Whenever a line in the records below holds the string "such", include it in the count, and state the number alone.

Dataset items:
++++++
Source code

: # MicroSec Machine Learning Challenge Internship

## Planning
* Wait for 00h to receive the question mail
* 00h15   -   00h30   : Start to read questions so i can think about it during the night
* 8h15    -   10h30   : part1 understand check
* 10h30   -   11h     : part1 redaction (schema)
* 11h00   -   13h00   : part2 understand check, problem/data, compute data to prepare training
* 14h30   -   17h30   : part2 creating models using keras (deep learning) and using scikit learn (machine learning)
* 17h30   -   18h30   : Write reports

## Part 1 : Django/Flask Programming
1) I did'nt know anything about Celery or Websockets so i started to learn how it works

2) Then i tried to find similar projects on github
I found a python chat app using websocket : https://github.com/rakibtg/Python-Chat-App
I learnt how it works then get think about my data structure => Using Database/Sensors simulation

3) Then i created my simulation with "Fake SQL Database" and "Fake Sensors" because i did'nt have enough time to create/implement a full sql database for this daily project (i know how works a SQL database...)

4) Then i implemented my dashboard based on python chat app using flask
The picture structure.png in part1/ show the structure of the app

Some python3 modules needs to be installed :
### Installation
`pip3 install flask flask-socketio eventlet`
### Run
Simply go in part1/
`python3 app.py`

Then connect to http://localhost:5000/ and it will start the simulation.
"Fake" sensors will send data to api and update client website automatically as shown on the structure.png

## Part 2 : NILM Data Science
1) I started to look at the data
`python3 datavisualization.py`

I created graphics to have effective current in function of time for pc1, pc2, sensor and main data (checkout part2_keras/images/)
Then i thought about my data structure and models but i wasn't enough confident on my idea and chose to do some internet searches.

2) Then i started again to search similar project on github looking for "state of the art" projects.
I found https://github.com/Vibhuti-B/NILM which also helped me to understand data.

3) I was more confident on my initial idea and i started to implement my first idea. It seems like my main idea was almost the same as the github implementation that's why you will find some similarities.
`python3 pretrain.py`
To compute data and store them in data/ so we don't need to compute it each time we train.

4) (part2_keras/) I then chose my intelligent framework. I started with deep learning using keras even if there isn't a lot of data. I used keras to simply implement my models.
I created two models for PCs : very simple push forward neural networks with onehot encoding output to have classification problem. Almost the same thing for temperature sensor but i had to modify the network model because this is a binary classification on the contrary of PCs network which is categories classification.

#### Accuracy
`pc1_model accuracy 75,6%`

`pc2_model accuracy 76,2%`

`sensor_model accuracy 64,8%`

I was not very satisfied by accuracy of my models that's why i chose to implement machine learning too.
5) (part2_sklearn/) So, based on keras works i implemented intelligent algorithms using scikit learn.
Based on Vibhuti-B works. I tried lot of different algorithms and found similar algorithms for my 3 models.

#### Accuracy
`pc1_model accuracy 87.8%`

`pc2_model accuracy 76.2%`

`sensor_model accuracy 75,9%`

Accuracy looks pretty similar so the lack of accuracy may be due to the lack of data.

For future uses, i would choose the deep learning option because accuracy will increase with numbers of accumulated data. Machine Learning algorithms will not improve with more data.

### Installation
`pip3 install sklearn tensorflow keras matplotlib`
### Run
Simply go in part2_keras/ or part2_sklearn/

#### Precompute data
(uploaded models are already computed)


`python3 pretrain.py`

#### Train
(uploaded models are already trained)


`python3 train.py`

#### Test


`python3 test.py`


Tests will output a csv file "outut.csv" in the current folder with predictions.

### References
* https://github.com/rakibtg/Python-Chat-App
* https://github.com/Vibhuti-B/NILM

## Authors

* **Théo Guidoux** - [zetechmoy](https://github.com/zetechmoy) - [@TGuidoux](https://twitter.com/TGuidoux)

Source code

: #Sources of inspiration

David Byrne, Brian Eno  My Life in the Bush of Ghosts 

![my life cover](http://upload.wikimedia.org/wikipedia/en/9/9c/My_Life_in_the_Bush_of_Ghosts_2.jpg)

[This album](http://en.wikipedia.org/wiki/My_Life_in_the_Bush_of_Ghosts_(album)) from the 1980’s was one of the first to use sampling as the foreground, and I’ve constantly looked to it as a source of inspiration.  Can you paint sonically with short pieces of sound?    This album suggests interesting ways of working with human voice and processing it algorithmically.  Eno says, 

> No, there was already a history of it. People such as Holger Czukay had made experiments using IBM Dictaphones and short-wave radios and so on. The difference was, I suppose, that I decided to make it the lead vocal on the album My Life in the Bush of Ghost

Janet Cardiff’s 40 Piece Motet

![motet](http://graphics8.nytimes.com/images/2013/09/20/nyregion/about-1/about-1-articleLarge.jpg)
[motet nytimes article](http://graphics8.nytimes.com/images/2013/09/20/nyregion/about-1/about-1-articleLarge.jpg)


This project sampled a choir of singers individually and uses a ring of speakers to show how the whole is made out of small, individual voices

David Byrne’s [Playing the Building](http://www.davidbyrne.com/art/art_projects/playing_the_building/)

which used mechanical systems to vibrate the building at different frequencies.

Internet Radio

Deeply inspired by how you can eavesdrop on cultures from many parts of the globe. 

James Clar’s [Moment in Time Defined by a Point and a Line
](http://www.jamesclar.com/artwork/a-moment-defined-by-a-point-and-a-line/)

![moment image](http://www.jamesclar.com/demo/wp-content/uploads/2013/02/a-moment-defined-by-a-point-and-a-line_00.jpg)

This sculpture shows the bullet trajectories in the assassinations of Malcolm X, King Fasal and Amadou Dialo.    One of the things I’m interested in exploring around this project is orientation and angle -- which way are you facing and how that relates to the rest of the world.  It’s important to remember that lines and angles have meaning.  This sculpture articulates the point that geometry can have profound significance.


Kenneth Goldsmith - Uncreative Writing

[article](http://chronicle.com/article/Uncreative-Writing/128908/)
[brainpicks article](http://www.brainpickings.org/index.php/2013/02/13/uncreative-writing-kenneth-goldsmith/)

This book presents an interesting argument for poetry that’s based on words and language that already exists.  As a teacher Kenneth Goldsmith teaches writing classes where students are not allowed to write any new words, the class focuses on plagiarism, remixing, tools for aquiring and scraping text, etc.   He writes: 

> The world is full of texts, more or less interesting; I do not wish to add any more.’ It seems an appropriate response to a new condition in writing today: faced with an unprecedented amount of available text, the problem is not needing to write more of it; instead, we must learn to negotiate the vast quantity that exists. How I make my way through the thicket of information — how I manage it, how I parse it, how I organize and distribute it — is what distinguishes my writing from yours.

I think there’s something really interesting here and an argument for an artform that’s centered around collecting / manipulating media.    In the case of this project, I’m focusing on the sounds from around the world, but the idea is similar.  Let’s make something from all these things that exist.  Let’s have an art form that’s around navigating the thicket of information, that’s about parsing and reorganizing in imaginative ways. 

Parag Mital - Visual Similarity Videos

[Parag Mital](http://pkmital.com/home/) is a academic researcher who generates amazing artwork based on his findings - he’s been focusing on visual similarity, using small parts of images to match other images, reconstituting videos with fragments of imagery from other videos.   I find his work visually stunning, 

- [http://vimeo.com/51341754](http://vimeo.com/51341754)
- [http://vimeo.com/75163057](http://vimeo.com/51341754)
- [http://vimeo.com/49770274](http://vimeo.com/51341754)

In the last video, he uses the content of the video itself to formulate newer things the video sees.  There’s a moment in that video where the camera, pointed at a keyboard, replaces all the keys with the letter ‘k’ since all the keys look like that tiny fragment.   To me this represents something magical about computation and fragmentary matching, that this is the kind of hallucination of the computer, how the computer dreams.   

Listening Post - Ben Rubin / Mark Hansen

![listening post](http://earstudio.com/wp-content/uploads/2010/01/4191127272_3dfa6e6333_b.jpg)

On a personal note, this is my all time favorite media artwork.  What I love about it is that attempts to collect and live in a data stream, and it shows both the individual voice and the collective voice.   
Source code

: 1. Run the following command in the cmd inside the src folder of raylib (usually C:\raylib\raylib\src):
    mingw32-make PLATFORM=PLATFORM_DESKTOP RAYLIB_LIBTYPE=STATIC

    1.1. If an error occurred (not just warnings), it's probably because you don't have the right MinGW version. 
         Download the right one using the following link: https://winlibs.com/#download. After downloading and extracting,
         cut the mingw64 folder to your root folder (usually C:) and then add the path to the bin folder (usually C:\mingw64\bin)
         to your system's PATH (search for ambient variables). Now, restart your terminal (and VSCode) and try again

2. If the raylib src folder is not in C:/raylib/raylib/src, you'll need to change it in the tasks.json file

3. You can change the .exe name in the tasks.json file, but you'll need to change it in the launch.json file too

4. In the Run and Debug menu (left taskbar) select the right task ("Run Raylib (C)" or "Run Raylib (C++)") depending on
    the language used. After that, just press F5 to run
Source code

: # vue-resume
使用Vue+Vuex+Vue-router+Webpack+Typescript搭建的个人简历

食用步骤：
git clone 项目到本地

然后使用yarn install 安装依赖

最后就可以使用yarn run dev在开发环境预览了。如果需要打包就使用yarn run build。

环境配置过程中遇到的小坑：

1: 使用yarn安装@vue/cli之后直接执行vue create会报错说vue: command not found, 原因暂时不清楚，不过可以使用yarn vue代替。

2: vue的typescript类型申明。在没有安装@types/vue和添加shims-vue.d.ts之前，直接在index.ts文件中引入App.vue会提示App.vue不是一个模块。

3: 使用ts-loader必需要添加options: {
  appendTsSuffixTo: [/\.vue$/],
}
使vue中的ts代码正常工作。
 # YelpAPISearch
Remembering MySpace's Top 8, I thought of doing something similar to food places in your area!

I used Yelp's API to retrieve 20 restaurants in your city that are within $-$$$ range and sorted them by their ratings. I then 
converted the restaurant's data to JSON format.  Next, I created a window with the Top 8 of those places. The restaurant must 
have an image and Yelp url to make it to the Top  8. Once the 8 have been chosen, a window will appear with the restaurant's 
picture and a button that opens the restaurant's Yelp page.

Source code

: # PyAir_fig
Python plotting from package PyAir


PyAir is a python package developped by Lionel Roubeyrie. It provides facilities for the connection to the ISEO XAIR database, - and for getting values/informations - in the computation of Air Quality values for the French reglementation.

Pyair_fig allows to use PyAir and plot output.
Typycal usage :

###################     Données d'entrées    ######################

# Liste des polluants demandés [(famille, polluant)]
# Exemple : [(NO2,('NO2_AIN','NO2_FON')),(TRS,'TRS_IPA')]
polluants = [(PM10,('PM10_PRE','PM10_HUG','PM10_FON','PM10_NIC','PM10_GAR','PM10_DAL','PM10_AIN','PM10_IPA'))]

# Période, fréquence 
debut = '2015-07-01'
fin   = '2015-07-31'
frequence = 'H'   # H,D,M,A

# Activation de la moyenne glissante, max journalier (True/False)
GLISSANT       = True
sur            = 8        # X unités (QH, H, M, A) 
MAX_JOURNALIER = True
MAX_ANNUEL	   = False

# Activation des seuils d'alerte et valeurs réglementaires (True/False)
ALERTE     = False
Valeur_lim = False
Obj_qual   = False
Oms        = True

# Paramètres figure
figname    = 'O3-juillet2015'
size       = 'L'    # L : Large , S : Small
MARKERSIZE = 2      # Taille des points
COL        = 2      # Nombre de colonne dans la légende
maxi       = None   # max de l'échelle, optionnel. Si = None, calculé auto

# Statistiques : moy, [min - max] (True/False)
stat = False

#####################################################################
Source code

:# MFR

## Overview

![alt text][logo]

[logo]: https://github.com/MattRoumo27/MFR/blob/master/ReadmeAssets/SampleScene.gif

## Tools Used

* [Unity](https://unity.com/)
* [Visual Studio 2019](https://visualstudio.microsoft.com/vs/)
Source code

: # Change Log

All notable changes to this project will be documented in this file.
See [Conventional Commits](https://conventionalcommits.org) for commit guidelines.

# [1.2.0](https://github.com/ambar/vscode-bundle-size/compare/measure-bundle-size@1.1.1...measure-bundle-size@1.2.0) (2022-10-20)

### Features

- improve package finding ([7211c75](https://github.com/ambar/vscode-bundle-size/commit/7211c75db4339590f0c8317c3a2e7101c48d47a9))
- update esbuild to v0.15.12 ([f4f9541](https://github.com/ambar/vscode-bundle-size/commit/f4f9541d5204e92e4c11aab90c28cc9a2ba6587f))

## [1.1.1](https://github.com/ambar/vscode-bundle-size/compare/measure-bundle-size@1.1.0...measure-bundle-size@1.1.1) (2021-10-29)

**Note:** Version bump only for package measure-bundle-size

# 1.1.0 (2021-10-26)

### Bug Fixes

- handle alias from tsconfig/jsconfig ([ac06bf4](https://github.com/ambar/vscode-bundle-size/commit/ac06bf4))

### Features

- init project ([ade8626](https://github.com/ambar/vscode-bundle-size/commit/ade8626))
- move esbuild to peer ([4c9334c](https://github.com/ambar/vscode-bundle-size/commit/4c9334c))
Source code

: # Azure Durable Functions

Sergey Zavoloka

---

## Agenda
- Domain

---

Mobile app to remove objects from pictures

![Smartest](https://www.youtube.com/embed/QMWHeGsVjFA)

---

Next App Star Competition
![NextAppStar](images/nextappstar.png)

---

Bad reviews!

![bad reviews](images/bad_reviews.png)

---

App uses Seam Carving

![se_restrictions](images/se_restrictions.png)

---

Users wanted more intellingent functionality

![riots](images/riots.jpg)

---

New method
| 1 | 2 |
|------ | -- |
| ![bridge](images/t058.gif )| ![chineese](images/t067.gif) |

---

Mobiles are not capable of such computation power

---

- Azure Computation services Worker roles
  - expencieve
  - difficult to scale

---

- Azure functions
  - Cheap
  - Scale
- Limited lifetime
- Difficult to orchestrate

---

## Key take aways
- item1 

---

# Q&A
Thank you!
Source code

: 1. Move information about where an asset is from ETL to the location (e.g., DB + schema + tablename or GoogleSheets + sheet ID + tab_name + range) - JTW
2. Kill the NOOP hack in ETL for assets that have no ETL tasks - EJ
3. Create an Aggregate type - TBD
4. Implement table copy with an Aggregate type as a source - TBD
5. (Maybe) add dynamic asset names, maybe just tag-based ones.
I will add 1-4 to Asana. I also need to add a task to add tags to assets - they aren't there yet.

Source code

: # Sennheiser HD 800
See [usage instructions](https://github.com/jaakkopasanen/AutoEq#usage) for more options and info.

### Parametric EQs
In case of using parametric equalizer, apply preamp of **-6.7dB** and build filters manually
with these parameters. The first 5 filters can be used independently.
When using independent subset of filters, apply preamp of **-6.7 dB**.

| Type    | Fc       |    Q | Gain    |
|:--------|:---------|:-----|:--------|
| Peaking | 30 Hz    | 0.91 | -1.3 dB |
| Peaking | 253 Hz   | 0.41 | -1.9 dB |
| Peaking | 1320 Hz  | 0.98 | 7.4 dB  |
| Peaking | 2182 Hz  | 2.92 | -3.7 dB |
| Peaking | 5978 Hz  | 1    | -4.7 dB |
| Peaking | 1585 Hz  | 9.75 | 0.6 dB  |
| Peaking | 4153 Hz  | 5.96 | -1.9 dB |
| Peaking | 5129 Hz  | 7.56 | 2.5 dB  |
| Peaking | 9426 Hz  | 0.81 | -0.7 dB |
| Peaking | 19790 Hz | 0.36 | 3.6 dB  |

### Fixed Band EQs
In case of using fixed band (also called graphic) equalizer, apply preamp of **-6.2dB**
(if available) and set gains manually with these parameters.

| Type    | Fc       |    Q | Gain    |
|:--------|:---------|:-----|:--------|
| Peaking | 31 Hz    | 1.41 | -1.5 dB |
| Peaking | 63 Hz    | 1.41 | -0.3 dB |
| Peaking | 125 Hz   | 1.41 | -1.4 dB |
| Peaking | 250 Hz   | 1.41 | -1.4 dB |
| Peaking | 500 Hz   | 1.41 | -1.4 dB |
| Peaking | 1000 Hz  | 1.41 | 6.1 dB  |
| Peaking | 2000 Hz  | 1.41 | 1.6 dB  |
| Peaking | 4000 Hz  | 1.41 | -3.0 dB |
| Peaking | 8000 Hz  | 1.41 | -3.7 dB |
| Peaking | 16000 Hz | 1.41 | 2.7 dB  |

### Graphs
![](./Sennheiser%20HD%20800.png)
++++++
Completed task: 2